--- Data for analysis Enclosed Below ---

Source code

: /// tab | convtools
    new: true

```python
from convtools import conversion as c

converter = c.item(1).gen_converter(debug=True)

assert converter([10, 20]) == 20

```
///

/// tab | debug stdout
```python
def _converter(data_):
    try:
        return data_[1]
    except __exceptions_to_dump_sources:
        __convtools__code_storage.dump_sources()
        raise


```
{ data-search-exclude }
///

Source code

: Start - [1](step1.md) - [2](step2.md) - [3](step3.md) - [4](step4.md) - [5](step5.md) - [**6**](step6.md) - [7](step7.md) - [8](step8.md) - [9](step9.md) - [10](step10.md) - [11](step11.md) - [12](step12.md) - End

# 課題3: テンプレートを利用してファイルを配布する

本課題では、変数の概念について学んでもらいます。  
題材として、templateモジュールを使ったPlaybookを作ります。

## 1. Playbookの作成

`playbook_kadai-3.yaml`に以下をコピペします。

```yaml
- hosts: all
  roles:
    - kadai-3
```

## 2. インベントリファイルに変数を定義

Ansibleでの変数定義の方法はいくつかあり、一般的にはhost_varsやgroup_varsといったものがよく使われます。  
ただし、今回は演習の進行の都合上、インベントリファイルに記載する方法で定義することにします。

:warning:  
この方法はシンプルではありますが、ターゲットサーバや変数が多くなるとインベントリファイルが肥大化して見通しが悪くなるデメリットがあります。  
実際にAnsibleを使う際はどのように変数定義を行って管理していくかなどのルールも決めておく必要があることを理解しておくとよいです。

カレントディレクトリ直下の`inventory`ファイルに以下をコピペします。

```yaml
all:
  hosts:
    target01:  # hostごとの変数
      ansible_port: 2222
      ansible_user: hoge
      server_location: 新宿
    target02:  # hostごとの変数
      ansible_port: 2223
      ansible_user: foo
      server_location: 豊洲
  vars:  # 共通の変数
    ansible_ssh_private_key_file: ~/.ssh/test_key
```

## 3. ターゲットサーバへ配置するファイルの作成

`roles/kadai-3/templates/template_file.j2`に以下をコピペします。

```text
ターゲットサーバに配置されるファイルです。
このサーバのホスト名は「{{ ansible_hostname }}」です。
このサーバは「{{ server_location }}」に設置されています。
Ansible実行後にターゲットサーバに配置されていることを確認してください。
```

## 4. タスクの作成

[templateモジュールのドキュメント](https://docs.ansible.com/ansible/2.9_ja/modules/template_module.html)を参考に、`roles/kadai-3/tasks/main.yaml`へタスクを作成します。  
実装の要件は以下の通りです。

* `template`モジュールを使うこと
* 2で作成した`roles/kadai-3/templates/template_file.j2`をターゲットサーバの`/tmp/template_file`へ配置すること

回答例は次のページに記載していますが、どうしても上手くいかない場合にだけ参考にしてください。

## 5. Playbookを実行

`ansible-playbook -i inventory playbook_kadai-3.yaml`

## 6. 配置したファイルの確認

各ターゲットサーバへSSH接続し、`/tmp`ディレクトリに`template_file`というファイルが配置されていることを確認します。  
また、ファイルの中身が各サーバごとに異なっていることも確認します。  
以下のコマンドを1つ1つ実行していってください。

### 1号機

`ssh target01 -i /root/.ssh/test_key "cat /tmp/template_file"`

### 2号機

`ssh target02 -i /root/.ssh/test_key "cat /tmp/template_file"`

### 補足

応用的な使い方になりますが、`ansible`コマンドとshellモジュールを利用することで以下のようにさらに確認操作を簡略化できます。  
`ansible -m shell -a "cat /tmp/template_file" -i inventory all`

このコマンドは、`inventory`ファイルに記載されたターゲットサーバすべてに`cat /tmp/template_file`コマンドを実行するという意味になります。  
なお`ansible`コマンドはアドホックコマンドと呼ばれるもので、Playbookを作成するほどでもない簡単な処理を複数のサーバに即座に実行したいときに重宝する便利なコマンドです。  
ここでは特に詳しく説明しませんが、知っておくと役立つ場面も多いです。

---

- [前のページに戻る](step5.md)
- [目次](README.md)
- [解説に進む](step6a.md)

--- End of Enclosed Data for analysis ---

## Work required
Could you copy the listing above word for word?

## Exercise response
Source code

: /// tab | convtools
    new: true

```python
from convtools import conversion as c

converter = c.item(1).gen_converter(debug=True)

assert converter([10, 20]) == 20

```
///

/// tab | debug stdout
```python
def _converter(data_):
    try:
        return data_[1]
    except __exceptions_to_dump_sources:
        __convtools__code_storage.dump_sources()
        raise


```
{ data-search-exclude }
///

Source code

: Start - [1](step1.md) - [2](step2.md) - [3](step3.md) - [4](step4.md) - [5](step5.md) - [**6**](step6.md) - [7](step7.md) - [8](step8.md) - [9](step9.md) - [10](step10.md) - [11](step11.md) - [12](step12.md) - End

# 課題3: テンプレートを利用してファイルを配布する

本課題では、変数の概念について学んでもらいます。  
題材として、templateモジュールを使ったPlaybookを作ります。

## 1. Playbookの作成

`playbook_kadai-3.yaml`に以下をコピペします。

```yaml
- hosts: all
  roles:
    - kadai-3
```

## 2. インベントリファイルに変数を定義

Ansibleでの変数定義の方法はいくつかあり、一般的にはhost_varsやgroup_varsといったものがよく使われます。  
ただし、今回は演習の進行の都合上、インベントリファイルに記載する方法で定義することにします。

:warning:  
この方法はシンプルではありますが、ターゲットサーバや変数が多くなるとインベントリファイルが肥大化して見通しが悪くなるデメリットがあります。  
実際にAnsibleを使う際はどのように変数定義を行って管理していくかなどのルールも決めておく必要があることを理解しておくとよいです。

カレントディレクトリ直下の`inventory`ファイルに以下をコピペします。

```yaml
all:
  hosts:
    target01:  # hostごとの変数
      ansible_port: 2222
      ansible_user: hoge
      server_location: 新宿
    target02:  # hostごとの変数
      ansible_port: 2223
      ansible_user: foo
      server_location: 豊洲
  vars:  # 共通の変数
    ansible_ssh_private_key_file: ~/.ssh/test_key
```

## 3. ターゲットサーバへ配置するファイルの作成

`roles/kadai-3/templates/template_file.j2`に以下をコピペします。

```text
ターゲットサーバに配置されるファイルです。
このサーバのホスト名は「{{ ansible_hostname }}」です。
このサーバは「{{ server_location }}」に設置されています。
Ansible実行後にターゲットサーバに配置されていることを確認してください。
```

## 4. タスクの作成

[templateモジュールのドキュメント](https://docs.ansible.com/ansible/2.9_ja/modules/template_module.html)を参考に、`roles/kadai-3/tasks/main.yaml`へタスクを作成します。  
実装の要件は以下の通りです。

* `template`モジュールを使うこと
* 2で作成した`roles/kadai-3/templates/template_file.j2`をターゲットサーバの`/tmp/template_file`へ配置すること

回答例は次のページに記載していますが、どうしても上手くいかない場合にだけ参考にしてください。

## 5. Playbookを実行

`ansible-playbook -i inventory playbook_kadai-3.yaml`

## 6. 配置したファイルの確認

各ターゲットサーバへSSH接続し、`/tmp`ディレクトリに`template_file`というファイルが配置されていることを確認します。  
また、ファイルの中身が各サーバごとに異なっていることも確認します。  
以下のコマンドを1つ1つ実行していってください。

### 1号機

`ssh target01 -i /root/.ssh/test_key "cat /tmp/template_file"`

### 2号機

`ssh target02 -i /root/.ssh/test_key "cat /tmp/template_file"`

### 補足

応用的な使い方になりますが、`ansible`コマンドとshellモジュールを利用することで以下のようにさらに確認操作を簡略化できます。  
`ansible -m shell -a "cat /tmp/template_file" -i inventory all`

このコマンドは、`inventory`ファイルに記載されたターゲットサーバすべてに`cat /tmp/template_file`コマンドを実行するという意味になります。  
なお`ansible`コマンドはアドホックコマンドと呼ばれるもので、Playbookを作成するほどでもない簡単な処理を複数のサーバに即座に実行したいときに重宝する便利なコマンドです。  
ここでは特に詳しく説明しませんが、知っておくと役立つ場面も多いです。

---

- [前のページに戻る](step5.md)
- [目次](README.md)
- [解説に進む](step6a.md)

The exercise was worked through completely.